I've been working to try and do proper squats, and its been a long process (way longer than I imagined). One problem keeping me from lifting the weight I should be lifting is some weirdness in one of my hip joint, but I think I'm slowly resolving that. but the other problem, is when I start using weight that approaches my max, I sometimes get this weird pop in the base of my skull which burns, makes me a tad dizzy and hard to see straight for a couple of minutes. This is the point that I stop, even though the weight doesn't seem to be too much otherwise. I'm trying to figure out what this pop is, and if it has anything (perhaps) to do with this spinal fluid issue.

Ok, first let me say I don't have a source. I looked quickly for one... but could not find one. This might be 'weightlifter science.' (I don't think it is, but I am not certain.)

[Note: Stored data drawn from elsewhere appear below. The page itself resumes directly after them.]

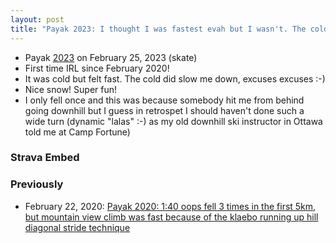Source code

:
```yaml
---
layout: post
title: "Payak 2023: I thought I was fastest evah but I wasn't. The cold (-8) and unwisely stopping just before the end for a drink (oops) made me slower"
---
```

* Payak [2023](https://zone4.ca/race/2023-02-25/3118c178/results) on February 25, 2023 (skate)
* First time IRL since February 2020!
* It was cold but felt fast. The cold did slow me down, excuses excuses :-)
* Nice snow! Super fun!
* I only fell once and this was because somebody hit me from behind going downhill but I guess in retrospet I should haven't done such a wide turn (dynamic "lalas" :-) as my old downhill ski instructor in Ottawa told me at Camp Fortune)

### Strava Embed

<div class="strava-embed-placeholder" data-embed-type="activity" data-embed-id="8621739175"></div><script src="https://strava-embeds.com/embed.js"></script>

### Previously
* February 22, 2020: [Payak 2020: 1:40 oops fell 3 times in the first 5km, but mountain view climb was fast because of the klaebo running up hill diagonal stride technique](http://rolandtanglao.com/2020/02/22/p1-payak-2020-slower-because-i-fell-3-times-in-first-5-mountain-view-climb-was-fast-klaebo-rules/)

My understanding is that during the compression of the spine under a heavy load, some small amount of spinal fluid leaks.* (The more compression; the more leakage -- but still a minor amount.) This fluid hitting your bloodstream is what causes the puking, nausea, passing out, dizziness that can come from squats and deadlifts.

If your neck is popping, that's bad. Go get it checked out by a spinal specialist. DO NOT WASTE YOUR TIME ON A CHIROPRACTOR.

*You constantly make more spinal fluid while sleeping, so it's not as if you will run out or anything.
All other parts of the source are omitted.